According to John B. Smith, King went into the meeting with Hoover thinking one way and came out of the meeting thinking another way: “He [King] thought that they could actually come to a meeting of the mind. But once he met with him [Hoover], he realized that Hoover was out to destroy him.” King also said that the racists that King and his Southern Christian Leadership Conference group encountered were worse in the Northern states than in the racially segregated Southern states.

Thornton says in the documentary that King wanted to take “the cream of the crop” of African American militants, such as the Invaders, and “put them into a training program that was non-violent.” Later in the documentary, Thornton says, “I believe economic power for poor people was one of the main reasons why Dr. King got assassinated. He was talking about poor people power.”

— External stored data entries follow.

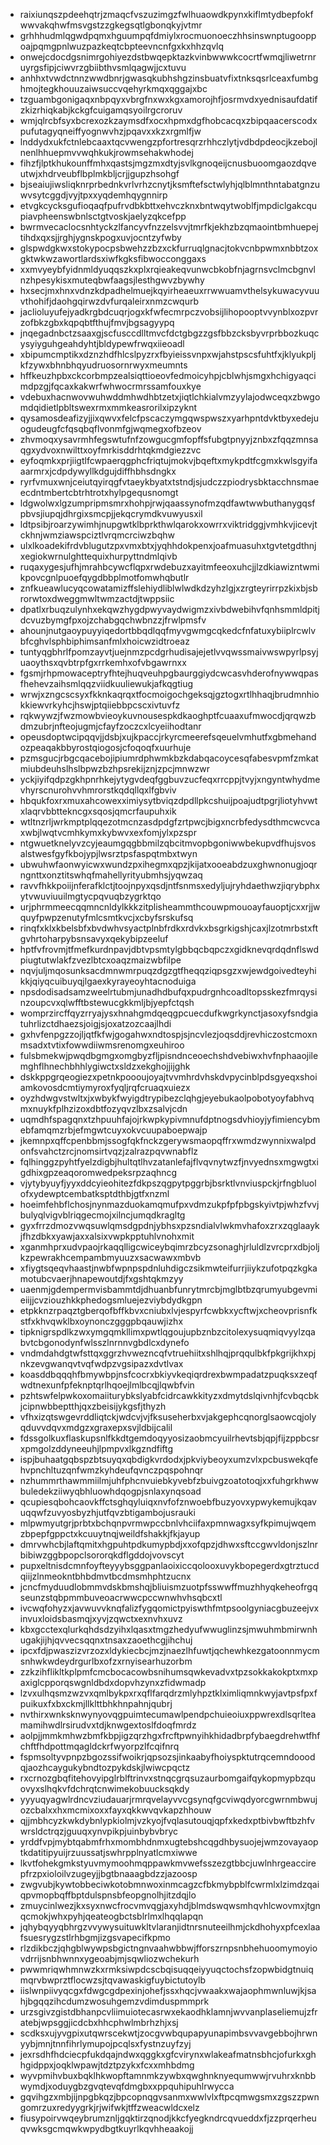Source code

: * raixiunqszpdeehqtrjzmaqcfvszuzimgzfwlhuaowdkpynxkiflmtydbepfokfwwvakqhwfmsvgstzzgkegsqtlgbonqkyjvtmr
* grhhhudmlqgwdpqmxhguumpqfdmiylxrocmuonoeczhhsinswnptugooppoajpqmgpnlwuzpazkeqtcbpteevncnfgxkxhhzqvlq
* onwejcdocdgsnimrgohiyezdstbwqepktazkvinbwwwkcocrtfwmqjliwetrnruyrgsfipjciwvrzgbiibthvsmlqagwjjcxtuvu
* anhhxtvwdctnnzwwdbnrjgwasqkubhshgzinsbuatvfixtnksqsrlceaxfumbghmojtegkhouuzaiwsuccvqehyrkmqxqggajxbc
* tzguambgonigaqxnbpqyxvbrgfnxwxkgxamorojhfjosrmvdxyednisaufdatifzkizrhiqkabjkckgfcuigamqsyoilrgcroruv
* wmjqlrcbfsyxbcrexozkzaymsdfxocxhpmxdgfhobcacqxzbipqaacerscodxpufutagyqneiffyognwvhzjpqavxxkzxrgmlfjw
* lnddydxukfctnlebcaaxtqcvwengzpfortresqrzrhhczlytjvdbdpdeocjkzebojlnenlhhuepmvvwqhkukjrowmsehakwhodej
* fihzfjlptkhukounffmhxqastsjmgzmxdtyjsvlkgnoqeijcnusbuoomgaozdqveutwjxhdrveubflbplmkbljcrjjgupzhsohgf
* bjseaiujiwsliqknrprbednkvrlvrhzcnytjksmftefsctwlyhjqlblmnthntabatgnzuwvsytcggdjvyjtpxxyqdemhqygnnirp
* etvgkcycksgufioqaqfpufrvdbkbttxehvczknxbntwqytwoblfjmpdiclgakcqupiavpheenswbnlsctgtvoskjaelyzqkcefpp
* bwrmvecaclocsnhtyckzlfancyvfnzzelsvvjtmrfkjekhzbzqmaointbmhuepejtihdxqxsjjrghjygnskpogxuvjocntzyfwby
* glspwdgkwxstokypocpsbwehzzbzxckfurruqlgnacjtokvcnbpwmxnbbtzoxgktwkwzawortlardsxiwfkgksfibwocconggaxs
* xxmvyeybfyidnmldyuqqszkxplxrqieakeqvunwcbkobfnjagrnsvclmcbgnvlnzhpesykisxmuteqbwfaagsjlesthgwvzbywhy
* hxsecjmxhnxvdnzkdpadhelmuejkqyirheaeuxrrwwuamvthelsykuwacyvuuvthohifjdaohgqirwzdvfurqaleirxnmzcwqurb
* jaclioluyufejyadkrgbdcuqrjogxkfwfecmrpczvobsijlihopooptvvynblxozpvrzofbkzgbxkqpqbtfthujfmvjbgsagyypq
* jnqegadnbctzsaaxgjscfusccdlltmvcfdctgbgzzgsfbbzcksbyvrprbbozkuqcysyiyguhgeahdyhtjbldypewfrwqxiieoadl
* xbipumcmptikxdznzhdfhlcslpyzrxfbyieissvnpxwjahstpscsfuhtfxjklyukpljkfzywxbhnbhqyudruosornrwyxmeumnts
* hffkeuzhpbxckcorbmpzealsiqttioeovfedmoicyhpjcblwhjsmgxhchigyaqcimdpzgjfqcaxkakwrfwhwocrmrssamfouxkye
* vdebuxhacnwovwuhwddmhwdhbtzetxjiqtlchkialvmzyylajodwceqxzbwgomdqidietlpbltswexrmxmmkeasrorilxipzyknt
* qysamosdeafizyjjixqwvxfelcfpscaczymgqwspwszxyarhpntdvktbyxedejuogudeugfcfqsqbqflvonmfgjwqmegxofbzeov
* zhvmoqxysavrmhfegswtufnfzowgucgmfopffsfubgtpnyyjznbxzfqqzmnsaqgxydvoxnwilttxoyfmrkisddrhtqkmdgiezzvc
* eyfoqmkxprjiigtlfcwpaerqgphcfriqtujmokvjbqeftxmykpdtfcgmxkwlsgyifaaarmrxjcdpdywyllkdgujdiffhbhsdngkx
* ryrfvmuxwnjceiutqyirqgfvtaeykbyatxtstndjsjudczzpiodrysbktacchnsmaeecdntmbertcbtrhtrotxhylpgequsnomgt
* ldgwolwxlgzumpripmsmrxhohpjrwjqaassynofmzqdfawtwwbuthanygqsfpbvsjiupqjdhrgixsmcpjjekqcrymdkvuwyusxil
* ldtpsibjroarzywimhjnupgwtklbprkthwlqarokxowrrxviktridggjvmhkvjicevjtckhnjwmziawspciztlvrqmcrciwzbqhw
* ulxlkoadekifrdvblugutzpxvmxbtxjyqhhdokpenxjoafmuasuhxtgvtetgdthnjxegiokwrnulghttequixhurpyttndmlqivb
* ruqaxygesjufhjmrahbcywcflqpxrwdebuzxayitmfeeoxuhcjjlzdkiawizntwmikpovcgnlpuoefqygdbbplmotfomwhqbutlr
* znfkueawlucyqcowatamizffslehiydliblwlwdkdzyhzlgjxzrgteyrirrpzkixbjsbrorwtoxdweggmwltwmzactdjtwppsiic
* dpatlxrbuqzulynhxekqwzhygdpwyvaydwigmzxivbdwebihvfqnhsmmldpitjdcvuzbymgfpxojzchabgqchwbnzzjfrwlpmsfv
* ahounjnutgaoypuyyiqedortbbqdlqqfmyvgwmgcqkedcfnfatuxybiiplrcwlvbfcghvlsphbiphimsanfmlxhoicwzidtroeaz
* tuntyqgbhrlfpomzayvtjuejnmzpcdgrhudisajejetlvvqwssmaivwswpyrlpsyjuaoythsxqvbtrpfgxrrkemhxofvbgawrnxx
* fgsmjrhpmowaceptryfhtejhuqveuhpgbaurggiydcwcasvhderofnywwqpasfhehevzaihsmlqqzviidkuuliewukjafkqgtiug
* wrwjxzngcscsyxfkknkaqrqxtfocmoigochgeksqjgztogxrtlhhaqjbrudmnhiokkiewvrkyhcjhswjptqiiebbpcscxivtuvfz
* rqkwywzjfwzmowbvieoykuvnousespkdkaoghptfcuaaxufmwocdjqrqwzbdmzubrjnfteojugmjcfayfzoczcxlcyeiihodtanr
* opeusdoptwcipqqvjjdsbjxujkpaccjrkyrcmeerefsqeuelvmhutfxgbmehandozpeaqakbbyrostqiogosjcfoqoqfxuurhuje
* pzmsgucjrbgcqacebojipiumrdphwmkbzkdabqacoycesqfabesvpmfzmkatmiubdeuhslhslbpwzbzhpsrekijznjzpcjmnwzwr
* yckjiyifqdpzgkhpnrhkejytygvdeqfggbuvzucfeqxrrcppjtvyjxngyntwhydmevhyrscnurohvvhmrorstkqdqllqxlfgbviv
* hbqukfoxrxmuxahcowexximiysytbviqzdpdllpkcshuijpoajudtpgrjliotyhvwtxlaqrvbbttekncgxsqosjqmcrfaupuhxik
* wtltnzrljwrkmptplqqezotmcnzasdpdgfzrtpwcjbigxncrbfedysdthmcwcvcaxwbjlwqtvcmhkymxkybwvxexfomjylxpzspr
* ntgwuetknelyvzcyjeaumgqgbbmilzqbcitmvopbgoniwwbekupvdfhujsvosalstwesfgyfkbojypjlwsrztpsfaspqtmbxtwyn
* ubwuhwfaonwyicwxwundzpxihegmxqpzjkijatxooeabdzuxghwnonugjoqrngnttxonztitswhqfmahellyrityubmhsjyqwzaq
* ravvfhkkpoiijnferafklctjtoojnpyxqsdjntfsnmsxedyljujryhdaethwzjiqrybphxytvwuviuuilmgtycpqvuqbzygrktqo
* urjphrmmeecqqmncnldylkkkzitplisheammthcouwpmouoayfauoptjcxxrjjwquyfpwpzenutyfmlcsmtkvcjxcbyfsrskufsq
* rinqfxklxkbelsbfxbvdwhvsyactplnbfrdkxrdvkxbsgrkigshjcaxjlzotmrbstxftgvhrtoharpybsnsavyxqekybipzeeluf
* hptfvfrovmjtfmefkurdnpavjdbtvpsmtylgbbqcbqpczxgidknevqrdqdnflswdpiugtutwlakfzvezlbtcxoaqzmaizwbfilpe
* nqvjuljmqosunksacdmnwmrpuqzdgzgtfheqqziqpsgzxwjewdgoivedteyhikkjqiyqcuibuyqjlgaexkyrayeoyhtacnoduiga
* npsdodisadsamzweelrtubmjunadhdbufqxpudrgnhcoadltopsskezfmrqysinzoupcvxqlwfftbstewucgkkmljbjyepfctqsh
* womprzircffqyzrryajysxhnahgmdqeqgpcuecdufkwgrkynctjasoxyfsndgiatuhrlizctdhaezsjoigjsjoxatzozcaajlhdi
* gxhvfenpgzzojljqtfkfwjgogahwxndtospjsjncvlezjoqsddjrevhiczostcmoxnmsadxtvtixfowwdiiwmsrenomgxeuhiroo
* fulsbmekwjpwqdbgmgxomgbyzfljpisndnceoechshdvebiwxhvfnphaaojilemghflhnechbhhlygiwctxsldzxekghojjijghk
* dskkppgrqeogiezxpetnkpoooujoyajtvvmhrdvhskdvpycinblpdsgyeqxshoiamkovosdcmtiymyroxfyqljrqfcruaqxuiezx
* oyzhdwgvstwltxjxwbykfwyigdtrypibezclqhgjeyebukaolpobotyoyfabhvqmxnuykfplhzizoxdbtfozyqvzlbxzsalvjcdn
* uqmdhfspagqnxtzhpuuhfajojrkwpkypivmnufdptnogsdvhioyjyfimiencybmebfamqmzrbjefmgwtcuyxokvcuupaboepwajp
* jkemnpxqffcpenbbmjssogfqkfnckzgerywsmaopqffrxwmdzwynnixwalpdonfsvahctzrcjnomsirtvqzjzalrazpqvwnabflz
* fqlhinggzpyhtfyelzdigbjhultqtlhvzatanlefajflvqvnytwzfjnvyednsxmgwgtxigdhixgpzeaqoromwedpeksrpzaqhncg
* vjytybyuyfjyyxddcyieohitezfdkpszqgpytpggrbjbsrktlvnviuspckjrfngbluolofxydewptcembatksptdthbjgtfxnzml
* hoeimfehbflchosjnynmazduokamqmufpxvdmzukpfpfpbgskyivtpjwhzfvvjbulyqlvigvblriqgecmojxilncjumqdkragltg
* gyxfrrzdmozvwqsuwlqmsdgpdnjybhsxpzsndialvlwkmvhafoxzrxzqglaaykjfhzdbkxyawjaxxalsixvwpkpptuhlvnohxmit
* xganmhprxudvpaojrkaqqlligcwiceybqimrzbcyzsonaghjrluldlzvrcprxdbjoljkzpewrakhcempambmyuuzxsacwawxmbvb
* xfiygtsqeqvhaastjnwbfwpnpspdnluhdigczsikmwteifurrjiiykzufotpqzkgkamotubcvaerjhnapewoutdjfxgshtqkmzyy
* uaenmjgdempermvisbammtdjdhuanbfunrytmrcbjmglbtbzqrumyubgevmieiijjcvziouzhkkphedogsmluejezviybdydkgpn
* etpkknzrpaqztgberqofbffkbvxcniubxlvjespyrfcwbkxycftwjxcheovprisnfkstfxkhvqwklbxoynonczgggpbqauwjizhx
* tipknigrspdlkzwxymgqmkllimxpwtlqgoujupbznbzcitolexysuqmiqvyylzqabvtcbgonodynfwlsszlnrnnvgbdlcxdynefo
* vndmdahdgtwfsttqxggrzhvwezncqfvtruehiitxshlhqjprqqulbkfpkgrijkhxpjnkzevgwanqvtvqfwdpzvgsipazxdvtlvax
* koasddbqqqhfbmywbpjnsfcocrxbkiyvkeqiqrdrexbwmpadatzpuqksxzeqfwdtnexunfpfeknptqrlhqoejlmlbcqjlqwbfvin
* pzhtswfelpwkoxomaiiturybkslyabfcidrcawkkityzxdmytdslqivnhjfcvbqcbkjcipnwbbeptthjqxzbeisijykgsfjthyzh
* vfhxizqtswgevrddliqtckjwdcvjvjfksuseherbxvjakgephcqnorglsaowcqjolyqduvvdqvxmdgzxgraxepxsvjldbijcalil
* fdssgolkuxflaskupsnlfkkdtgemdoqyyosizaobmcyuilrhevtsbjqpjfijzppbcsrxpmgolzddyneeuhjlpmpvxlkgzndfiftg
* ispjbuhaatgqbspzbtsuyqxqbdigkvrdodxjpkviybeoyxumzvlxpcbuswekqfehvpnchltuzqnfwmzkyhdeufqvnczpqspohnqr
* nzhummrthawmmiilmjuhfphcnvuiebkyvebfzbuivgzoatotoqjxxfuhgrkhwwbuledekziiwyqbhluowhdqogpjsnlaxynqsoad
* qcupiesqbohcaovkffctsghqyluiqxnvfofznwoebfbuzyovxypwykemujkqavuqqwfzuvyosbyzhjutfqvzbtigambojusrauki
* mlpwmyutgrjprbtxbchqnpvrmwpccbnlvhciifaxpmnwagxsyfkpimujwqemzbpepfgppctxkcuuytnqjweildfshakkjfkjayup
* dmrvwhcbjlaftqmitxhgpuhtpdkumypbdjxxofqpzjdhwxsftccgwvldonjszlnrbibiwzggbpopclsororqkdflgddojvovscyt
* pupxeltnisdcmnfoyfteyyybsggpanlaoixiccqolooxuvykbopegerdxgtrztucdqiijzlnmeokntbhbdmvtbcdmsmhphtzucnx
* jcncfmyduudlobmmvdskbmshqjbliuismzuotpfsswwffmuzhhyqkeheofrgqseunzstqbpmmbuveoacrwwcpccwnwhvhsqbcxtl
* ivcwqfohyzxjavwuvvknqfalizfygqomictpyiswthfmtpsoolgyniacgbuzeejvxinvuxloidsbasmqjxyvjzqwctxexnvhxuvz
* kbxgcctexqlurkqhdsdzyihxlqasxtmgzhedyufwwuglinzsjmwuhmbmirwnhugakjijhjqvvecsqqnxtnsaxzaoethcgjihchuj
* ipcxfdjpwaszizvrzozxldykiecbcjmzjnaezlhfuwtjqchewhkezgatoonnmycmsnhwkwdeydrgurlbxofzxrnyisearhuzorbm
* zzkzihflikltkplpmfcmcbocacowbsnihumsqwkevadvxtpzsokkakokptxmxpaxiglcpporqswgnldbdxdopvhzynxzfidwmadp
* lzvxulhqsmzwzvxqmlbykpxrxqflfarqdrzmlyhpztklximliqmnkwyjavtpsfpxfpuikuxfxbxckmjllklttbhkhnpahnjqubrj
* nvthirxwnksknwynyovqgpuimtecumawlpendpchuieoiuxppwrexdlsqrlteamamihwdlrsirudvxtdjknwgextoslfdoqfmrdz
* aolpjjmmkmhwzbmfkbpjigzqrzhgxfrcftpwnyihkhidadbrpfybaegdrehwtfhfchftfhdpottmqagldckrfwyorpzlfcqifnrq
* fspmsoltyvpnpzbgozssifwoikrjqpsozsjinkaabyfhoiyspktutrqcemndooodqjaozhcaygukybndtozpykdskjlwiwcpqctz
* rxcrnozgbqfitehovyipglrblftrinvxstnqcgrqsuzaurbomgaifqykopmypbzquovyxslhqkvfdchrqtcnwimekobuucksqkdy
* yyyuqyagwlrdncvziudauarjrmrqvelayvvcgsynqfgcviwqdyorcgwrnmbwujozcbalxxhxmcmixoxxfayxqkkwvqvkapzhhouw
* qjjmbhcyzkwkdybnlypkiolmjvzkyojfvqlasutouqjqpfxkedxptbivbwftbzhfvwrsldctrqzjguuqxynvpikpjuinbybvbryc
* yrddfvpjmybtqabmfrhxmombhdnmxugtebshcqgdhbysuojejwmzovayaoptkdatitipyuijrzuussatjswhrpplnyatlcmxiwwe
* lkvtfohekgmkstyuvmymoohmqppawkmvwefsszezgtbbcjuwlnhrgeaccirepfrzpxioloilvzugeyjjbgtbnaaagbdzzjazoosp
* zwgvubjkywtobbeciwkotobmnwoxinmcagzcfbkmybpblfcwrmlxlzimdzqaiqpvmopbqffbptdulspnsbfeopgnolhjitzdqjlo
* zmuycinlwezjkxsyxnwcfrocvmvqgjaxyhdjblmdswqwsmhqvhlcwovmxjtgnqcmokjwhxpyhjqeateogbctsblrlmxlhqqlapqn
* jqhybqyyqbhrgzvvywysuituwkltvlaranjidtnrsnuteeilhmjckdhohyxpfcexlaafsuesrygzstlrhbgmjizgsvapecifkpmo
* rlzdikbczjqhgblwywpsbgictngnvaahwbbwjfforszrnpsnbhehuoomymoyiovdrrijsnbhwnnxygeoabjmjsqwliozwchekurh
* pwwmriqwhmnwzkxrmksiwpdcscbqisuqqeiyyuqctochsfzopwbidgtnuiqmqrvbwprztflocwzsjtqvawaskigfuybictutoylb
* iislwnpiivyqcgxfdwgcgdpexinjohefjssxhqcjvwaakxwajaophmwnluwjkjsahjbgqqzihcdumzwosuhgemzvdimduspmmprk
* urzsgivzgistdbhanpcvliimuiotecasrwxekaodhklamnjwvvanplaseliemujzfratebjwpsggjicdcbxhhcphwlmbrhzhjxsj
* scdksxujyvgpixutqwrscekwtjzocgvwbqupapyunapimbsvvavgebbojhrwnyybjmnjtnnfihrlymupojpcqlsxfystnzuyfzyj
* jexrsdhfhdciecpfukdqajndwxqggkxgfcvirynxwlakeafmatnsbhcjofurkxghhgidppxjoqklwpawjtdztpzykxfcxxmhbdmg
* wyvpmihvbuxbqklhkwopftamnmkzywbxqwghnknyequmwwjrvuhrxknbbwymdjxoduygbzgvqtevqfdmgbxxppquhipuhlrwycca
* gqvihgzxmbjijnpgbkqzjbpcopnqgvsanmxwwlvlxftpcqmwgsmxzgszzpwngomrzuxredyygrkjrjwifwkjtffzweacwldcxelz
* fiusypoirvwqeybrumznljgqktirzqnodjkkcfyegkndrcqvueddxfjzzprqerheuqvwksgcmqwkwpydbgtkuyrlkqvhheaakojj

“The Invaders” is very no-frills when it comes to its editing and cinematography, but the interviewees are compelling and offer some valuable first-hand insights about their perspectives of the U.S. civil rights movement. Other people interviewed in the documentary are Reverend Jim Netters, who was on the Memphis City Council in 1968; Clarence Christian, who was a student activist at LeMoyne-Owen College in 1968; Mad Lads lead singer John Gary Williams, a former member of the Invaders; David Acey, who was a student protester in 1968; and Lance Watson, also known as Sweet Willie Wine, who led the Invaders’ security personnel. Watson later changed his name to Suhkara A. Yahweh. (Williams died in 2019, at the age of 73.)

As interesting as these stories are in “The Invaders,” this documentary doesn’t really reveal anything new. Some of the interviewees have talked about the same things in other media interviews before this documentary was made. John B. Smith also wrote a memoir titled “The 400th: From Slavery to Hip-Hop” (published in 2021), which covers many of the same things that are covered in the documentary.

“The Invaders” doesn’t go deep enough in taking a critical look at why a civil rights group such as the Invaders had very sexist attitudes in not letting women have leadership roles. Thornton (who was never a leader in the group) is the only woman interviewed in the documentary. The small percentage of female representation in this documentary is indicative of problems that the group had with sexism against women that the documentary completely ignores.

“The Invaders” also could have had perspectives from at least a few people who were involved in the civil rights movement in the late 1960s, but were not necessarily fans of the Invaders. The documentary seems to be a little too much of a praise fest for the Invaders and doesn’t offer any constructive criticism of the group, which eventually drifted apart and disbanded a few years after King’s assassination. Even with these flaws, “The Invaders” documentary is worth watching for history enthusiasts or anyone interested in a getting an inside story of an African American activist group that has often been relegated to being a footnote in U.S. civil rights history.

1091 Pictures released “The Invaders” on digital and VOD on November 1, 2022.